With the support of all major parties, except the 5-Star Movement, Napolitano easily won the vote on Saturday, which required more than 50 percent of votes in a special sitting of both houses of parliament.
Napolitano, who at 87 is already among the world’s oldest heads of state, may not serve the full seven-year term and could resign after the political stalemate that has lasted since an inconclusive February election is solved.
Earlier on Saturday, Napolitano had put forward his candidacy for another term as Italy’s president after the main political parties appealed for him to help resolve a deepening crisis.
“I consider it necessary to offer my availability,” Napolitano said in a statement after no candidate won a majority of votes in the joint session of parliament.

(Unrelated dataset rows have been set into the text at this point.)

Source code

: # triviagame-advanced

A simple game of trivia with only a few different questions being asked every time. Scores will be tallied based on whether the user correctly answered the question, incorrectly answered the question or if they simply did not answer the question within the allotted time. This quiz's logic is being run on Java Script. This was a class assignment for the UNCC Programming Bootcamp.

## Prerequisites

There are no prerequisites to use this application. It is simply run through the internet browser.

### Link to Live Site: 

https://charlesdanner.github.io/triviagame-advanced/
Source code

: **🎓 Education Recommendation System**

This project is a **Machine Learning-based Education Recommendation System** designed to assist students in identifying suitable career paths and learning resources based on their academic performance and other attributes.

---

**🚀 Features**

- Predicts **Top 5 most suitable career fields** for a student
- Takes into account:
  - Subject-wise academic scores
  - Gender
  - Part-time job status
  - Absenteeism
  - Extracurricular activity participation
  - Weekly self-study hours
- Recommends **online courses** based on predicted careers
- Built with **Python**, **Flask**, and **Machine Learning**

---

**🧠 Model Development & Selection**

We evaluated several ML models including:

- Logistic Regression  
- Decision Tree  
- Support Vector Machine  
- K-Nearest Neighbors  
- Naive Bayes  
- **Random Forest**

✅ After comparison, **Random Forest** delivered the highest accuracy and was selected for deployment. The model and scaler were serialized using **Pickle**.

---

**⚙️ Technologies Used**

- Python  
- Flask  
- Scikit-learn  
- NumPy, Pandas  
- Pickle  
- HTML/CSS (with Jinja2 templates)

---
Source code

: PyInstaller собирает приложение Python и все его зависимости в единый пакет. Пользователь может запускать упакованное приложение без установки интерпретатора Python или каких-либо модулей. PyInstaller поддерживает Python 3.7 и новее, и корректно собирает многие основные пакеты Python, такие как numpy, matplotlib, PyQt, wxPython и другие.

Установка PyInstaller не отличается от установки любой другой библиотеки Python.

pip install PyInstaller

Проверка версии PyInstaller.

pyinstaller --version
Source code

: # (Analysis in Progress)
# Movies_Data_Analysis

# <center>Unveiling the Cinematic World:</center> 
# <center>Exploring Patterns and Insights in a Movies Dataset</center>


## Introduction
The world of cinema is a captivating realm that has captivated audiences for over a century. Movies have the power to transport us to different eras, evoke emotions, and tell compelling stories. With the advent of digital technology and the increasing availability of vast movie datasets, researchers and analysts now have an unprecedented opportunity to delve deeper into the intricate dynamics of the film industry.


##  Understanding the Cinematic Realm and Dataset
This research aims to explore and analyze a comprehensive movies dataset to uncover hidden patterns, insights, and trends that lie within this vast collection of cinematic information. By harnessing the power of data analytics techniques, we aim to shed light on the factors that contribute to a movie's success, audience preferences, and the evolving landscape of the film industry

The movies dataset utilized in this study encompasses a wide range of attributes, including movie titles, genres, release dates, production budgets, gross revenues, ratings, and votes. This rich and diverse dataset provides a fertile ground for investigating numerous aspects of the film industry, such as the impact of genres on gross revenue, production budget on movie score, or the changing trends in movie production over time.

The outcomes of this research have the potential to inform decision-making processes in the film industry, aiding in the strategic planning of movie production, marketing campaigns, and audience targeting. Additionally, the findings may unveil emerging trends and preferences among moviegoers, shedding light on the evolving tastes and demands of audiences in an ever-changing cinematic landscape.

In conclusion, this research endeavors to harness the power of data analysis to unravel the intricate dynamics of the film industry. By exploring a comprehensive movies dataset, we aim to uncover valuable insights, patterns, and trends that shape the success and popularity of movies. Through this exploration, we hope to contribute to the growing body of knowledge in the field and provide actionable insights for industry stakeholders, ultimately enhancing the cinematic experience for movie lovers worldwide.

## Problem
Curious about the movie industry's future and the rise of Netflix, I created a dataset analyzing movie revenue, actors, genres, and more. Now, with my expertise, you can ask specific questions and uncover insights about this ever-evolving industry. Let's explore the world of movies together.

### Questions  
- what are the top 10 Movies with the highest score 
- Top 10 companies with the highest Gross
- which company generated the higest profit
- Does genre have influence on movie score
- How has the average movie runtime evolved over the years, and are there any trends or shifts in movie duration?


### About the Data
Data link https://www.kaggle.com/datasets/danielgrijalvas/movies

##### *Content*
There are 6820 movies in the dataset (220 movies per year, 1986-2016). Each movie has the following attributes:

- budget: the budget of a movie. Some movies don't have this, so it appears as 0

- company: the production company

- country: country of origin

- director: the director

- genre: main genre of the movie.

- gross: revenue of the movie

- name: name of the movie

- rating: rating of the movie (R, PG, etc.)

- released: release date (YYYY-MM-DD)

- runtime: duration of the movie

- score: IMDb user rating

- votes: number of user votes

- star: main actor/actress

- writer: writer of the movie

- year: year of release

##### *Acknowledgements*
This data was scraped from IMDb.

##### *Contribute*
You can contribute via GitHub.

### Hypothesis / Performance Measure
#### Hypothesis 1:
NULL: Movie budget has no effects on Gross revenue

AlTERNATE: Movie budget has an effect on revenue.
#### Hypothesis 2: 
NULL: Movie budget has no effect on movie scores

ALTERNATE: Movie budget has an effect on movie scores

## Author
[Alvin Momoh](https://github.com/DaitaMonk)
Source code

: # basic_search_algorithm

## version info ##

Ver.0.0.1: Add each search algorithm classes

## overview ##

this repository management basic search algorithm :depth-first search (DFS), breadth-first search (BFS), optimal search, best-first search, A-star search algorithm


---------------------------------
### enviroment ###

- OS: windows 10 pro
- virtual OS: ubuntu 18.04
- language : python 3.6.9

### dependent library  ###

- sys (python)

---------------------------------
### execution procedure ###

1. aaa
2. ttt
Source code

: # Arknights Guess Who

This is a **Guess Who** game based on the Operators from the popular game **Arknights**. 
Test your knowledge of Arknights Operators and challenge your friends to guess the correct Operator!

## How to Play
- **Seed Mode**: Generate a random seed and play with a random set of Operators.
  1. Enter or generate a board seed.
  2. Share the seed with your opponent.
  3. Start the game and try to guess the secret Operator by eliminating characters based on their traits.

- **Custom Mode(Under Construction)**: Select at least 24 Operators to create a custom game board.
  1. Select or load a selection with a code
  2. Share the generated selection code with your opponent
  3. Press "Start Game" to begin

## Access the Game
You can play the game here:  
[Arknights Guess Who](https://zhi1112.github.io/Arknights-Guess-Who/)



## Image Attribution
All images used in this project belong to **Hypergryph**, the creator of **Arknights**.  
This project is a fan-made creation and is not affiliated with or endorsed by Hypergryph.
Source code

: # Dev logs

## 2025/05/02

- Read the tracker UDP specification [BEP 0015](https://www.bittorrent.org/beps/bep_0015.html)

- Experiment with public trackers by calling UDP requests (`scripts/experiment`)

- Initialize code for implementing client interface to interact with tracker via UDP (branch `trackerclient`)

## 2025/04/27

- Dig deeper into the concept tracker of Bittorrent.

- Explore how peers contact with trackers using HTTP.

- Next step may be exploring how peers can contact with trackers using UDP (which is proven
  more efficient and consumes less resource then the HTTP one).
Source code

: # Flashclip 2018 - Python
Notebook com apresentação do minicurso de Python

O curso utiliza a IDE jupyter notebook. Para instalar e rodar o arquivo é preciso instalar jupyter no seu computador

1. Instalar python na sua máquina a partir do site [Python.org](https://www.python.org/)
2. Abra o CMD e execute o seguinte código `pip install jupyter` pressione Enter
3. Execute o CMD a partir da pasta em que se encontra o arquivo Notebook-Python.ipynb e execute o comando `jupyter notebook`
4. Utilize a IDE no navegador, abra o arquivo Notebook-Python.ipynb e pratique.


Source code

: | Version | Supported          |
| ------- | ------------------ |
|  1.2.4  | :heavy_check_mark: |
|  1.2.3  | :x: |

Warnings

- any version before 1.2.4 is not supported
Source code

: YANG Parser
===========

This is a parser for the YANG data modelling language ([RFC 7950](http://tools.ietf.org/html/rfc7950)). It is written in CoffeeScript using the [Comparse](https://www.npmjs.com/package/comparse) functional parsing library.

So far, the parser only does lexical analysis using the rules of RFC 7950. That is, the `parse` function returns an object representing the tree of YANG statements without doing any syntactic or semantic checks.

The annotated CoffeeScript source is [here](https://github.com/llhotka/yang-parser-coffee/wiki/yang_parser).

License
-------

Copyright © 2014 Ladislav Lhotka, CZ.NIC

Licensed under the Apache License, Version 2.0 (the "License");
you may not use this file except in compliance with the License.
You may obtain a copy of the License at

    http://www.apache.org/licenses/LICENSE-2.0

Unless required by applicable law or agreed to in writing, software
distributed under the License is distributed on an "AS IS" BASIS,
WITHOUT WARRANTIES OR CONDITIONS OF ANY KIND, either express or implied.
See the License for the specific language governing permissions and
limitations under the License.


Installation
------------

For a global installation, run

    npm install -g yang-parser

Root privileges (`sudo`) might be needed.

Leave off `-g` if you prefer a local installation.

Stefano Rodota, an academic and human rights advocate who is the candidate for former comic Beppe Grillo’s left-wing Five Star Movement, received the highest number of votes with 210 of the required 504 ballots.
The deepening crisis comes after politicians from the main parties said they would either not participate or would cast empty ballots earlier on Saturday, after Pier Luigi Bersani, the leader of the Democratic Party (PD) announced he would resign once a new head of state was elected.
The PD has been in turmoil after both candidates proposed by Bersani, former trade unionist Franco Marini and then former European Commission president Romano Prodi failed to be elected in voting on Thursday and Friday.
The political impasse caused by February’s inconclusive general election has stoked concern about stability in the recession-hit country, the eurozone’s third largest economy.
The presidency, an office elected by parliamentarians and regional representatives, is a largely ceremonial position, but is important at times of political instability like the present, when the president plays a major role in forming a government.
Napolitano had been unable to find a way out of the crisis with his powers restricted at the end of his mandate.
In the final months of his mandate Napolitano was constitutionally prevented from dissolving parliament and calling fresh elections.